C’est bon comme ça.
Et, en effet, pas la peine d’un texte « personnel » en plus. Mais, alors, il faut passer l’enregistrement en entier. C’est-à-dire avec le début (avant le texte, les essais micro) et avec la fin où je parle du spectacle N°5 (d’où l’affiche — qui est parfaite) pour qu’on comprenne bien qu’il y a quelque chose d’assumé, de personnel en effet, et un effort particulier demandé à l’auditeur. Ce n’est pas un produit fini, ce n’est pas efficace… (Enfin, tout ce dont nous avons déjà bien parlé…) Garantissez-moi, je vous en prie, que l’enregistrement que je vous ai envoyé ne sera pas tronqué.
Ce qui m’importe, moi, c’est de faire passer l’idée qu’un texte n’est pas un objet auquel un acteur doit révérence ou allégeance. Je faisais, avant la crise, un travail sur la liberté et je sens que je suis encore épidermique sur le sujet, ce que je regrette (je pensais que j’avais progressé) parce que l’époque — et probablement définitivement — a presque perdu contact avec cette idée de liberté, la remplaçant par une « séquestration dans la science » qui implique, bien sûr, le sacrifice de toute liberté, comme l'exprime Yannick Haenel dans « Charlie Hebdo » lu tout à l’heure.

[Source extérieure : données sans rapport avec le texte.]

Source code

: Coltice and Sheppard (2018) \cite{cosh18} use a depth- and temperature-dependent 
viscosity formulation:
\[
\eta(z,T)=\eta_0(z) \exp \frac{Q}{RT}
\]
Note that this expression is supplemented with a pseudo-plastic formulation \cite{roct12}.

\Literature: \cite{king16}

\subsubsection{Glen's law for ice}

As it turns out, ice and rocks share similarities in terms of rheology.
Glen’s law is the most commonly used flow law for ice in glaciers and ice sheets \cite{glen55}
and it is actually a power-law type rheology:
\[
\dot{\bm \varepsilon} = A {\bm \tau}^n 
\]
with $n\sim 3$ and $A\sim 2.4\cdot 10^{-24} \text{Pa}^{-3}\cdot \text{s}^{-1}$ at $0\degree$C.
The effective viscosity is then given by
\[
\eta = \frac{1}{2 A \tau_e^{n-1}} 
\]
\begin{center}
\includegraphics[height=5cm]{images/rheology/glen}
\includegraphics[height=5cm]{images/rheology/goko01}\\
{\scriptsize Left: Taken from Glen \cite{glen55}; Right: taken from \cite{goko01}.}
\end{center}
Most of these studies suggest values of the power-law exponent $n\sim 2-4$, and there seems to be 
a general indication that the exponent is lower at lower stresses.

Et il y a une deuxième chose qu’il m’importe politiquement d’aborder, c’est l’idée — là encore à contre-courant du décervelage massif et ambiant — que personne n’est blanc ou noir. Je ne peux pas travailler sur les auteurs sur lesquels je travaille, Sarraute, Proust, Woolf, Tchekhov, Shakespeare, Rimbaud, Kafka, Beckett, Duras, Baudelaire, Racine, Handke, etc., sur ces auteurs et pas sur les autres ! attention, sans avoir constamment à enfoncer le clou : non, personne n’est blanc ou noir. Mais : blanc et noir. Ça paraît stupide, mais c'est tellement pas dans l'air du temps des idéologies actuelles (et de toujours). Et Chanel permet de rappeler, une fois de plus, ça, ici une fois de plus nié par ce texte panégyrique à la louange et de la créatrice de la marque, et surtout à celle de l’industrie capitaliste de « conquête du Monde », fut-ce par un « parfum » (notion poétique) plutôt que par des armes, idée qui, là aussi, et surtout après la crise que nous venons de traverser — n’est plus recevable sans conscience critique — ou je me trompe ?) Rien n’est dit non plus, par exemple, sur la manière dégueulasse dont Mademoiselle traitait ses « trois cents ouvrières » qui ont fini par faire une grève dure (longue) qui a fait céder leur patronne pourtant prête à ne jamais céder à personne — alors que tout est expliqué dans le reportage d’Arte.) J’espère, je souhaite, particulièrement après cette crise, l’avènement d’un théâtre réellement politique tel qu’Olivier Neveux en définit le champ, encore à venir… Avec des cibles précises. Un théâtre qui s’échappe du faux-semblant. De la langue de bois. Mais c’est un vœux pieux. Quand est-ce que le théâtre comprendra qu’il n’a rien à perdre ? Qu’il n’a plus rien à perdre. Coco Chanel est un personnage au bas mot d’extrême droite, même la télé le dit. On ne peut plus — et surtout pas au théâtre — avoir l’air de cirer les pompes de l’industrie capitaliste, des marques, plus elles sont grosses plus on les cire...
Dans la bio, enlever juste, avant-dernière ligne «, également dans le noir total, »
Soit : Au TNB, Yves-Noël Genod a présenté lors du Festival 2018 Rester vivant (d’après Charles Baudelaire) et a créé cette saison, avec la promotion 10 de l’Ecole du TNB, J’ai menti (d’après Anton Tchekhov) dans le cadre du projet Une saison à l’Ecole.